Task goal >> From the records below, state how many lines include the word "https", giving only that number.

[Stored data]
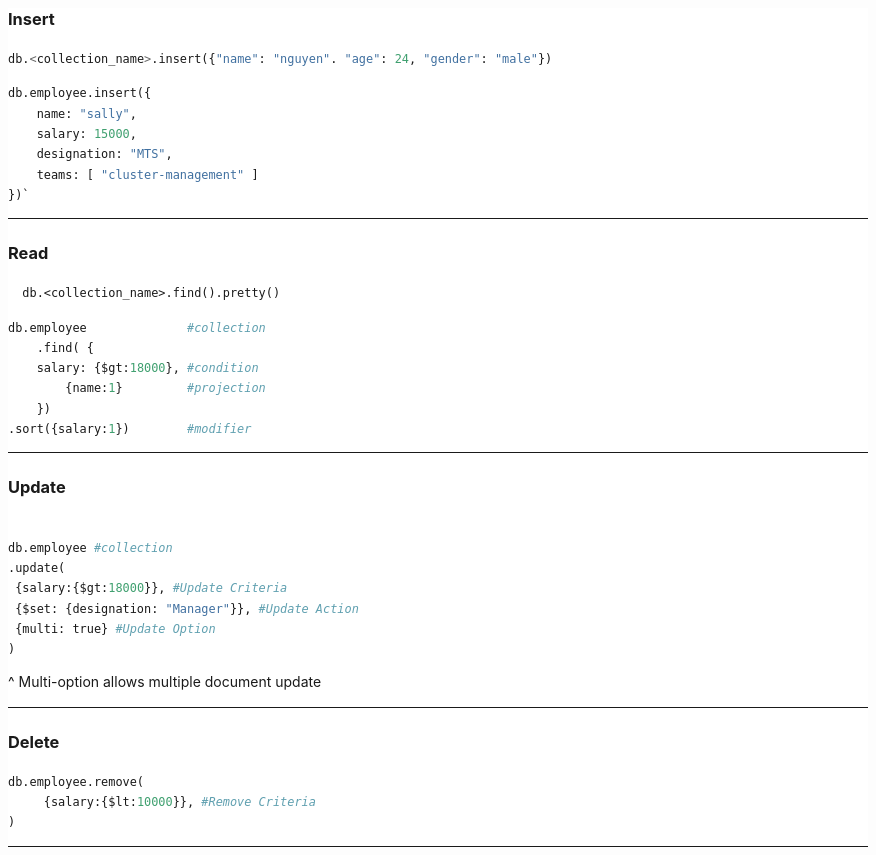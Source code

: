 
### Insert 

```python
db.<collection_name>.insert({"name": "nguyen". "age": 24, "gender": "male"})
```

```python
db.employee.insert({
    name: "sally",
    salary: 15000,
    designation: "MTS",
    teams: [ "cluster-management" ]
})`
```

---

### Read
```
  db.<collection_name>.find().pretty()
```
  
```python
db.employee              #collection
    .find( { 
    salary: {$gt:18000}, #condition
        {name:1}         #projection
    }) 
.sort({salary:1})        #modifier
```  

---

### Update

```python

db.employee #collection
.update(
 {salary:{$gt:18000}}, #Update Criteria
 {$set: {designation: "Manager"}}, #Update Action 
 {multi: true} #Update Option 
)
```

^ Multi-option allows multiple document update

---

### Delete

```python
db.employee.remove(
     {salary:{$lt:10000}}, #Remove Criteria
)
```

---

[^11]: between functional and technical people to show data needed for business processes
[^12]: between components of the information system, how data is stored and accessed.
[^14]: [physical](https://www.databass.dev/)
[^15]: [slides](https://www.slideshare.net/Dataversity/data-modeling-for-big-data) & [video](https://www.dataversity.net/ldm-webinar-data-modeling-big-data/) by Donna Burbank
[^case]: computer aided software engineering
[^6 g2]: no properties at all???
[^67]: at some point in the future, data will converge to a consistent state; 
[^91]: Larger documents handled with GridFS
[^92]: there will always be downtime when (i) the new leader is getting elected or (ii) the client driver disconnects from the leader
[^93]: Each entry consists of a field name, a data type, and a value
[^94]: JSON does not have a date or a byte array type, for example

Answer for this exercise >> 2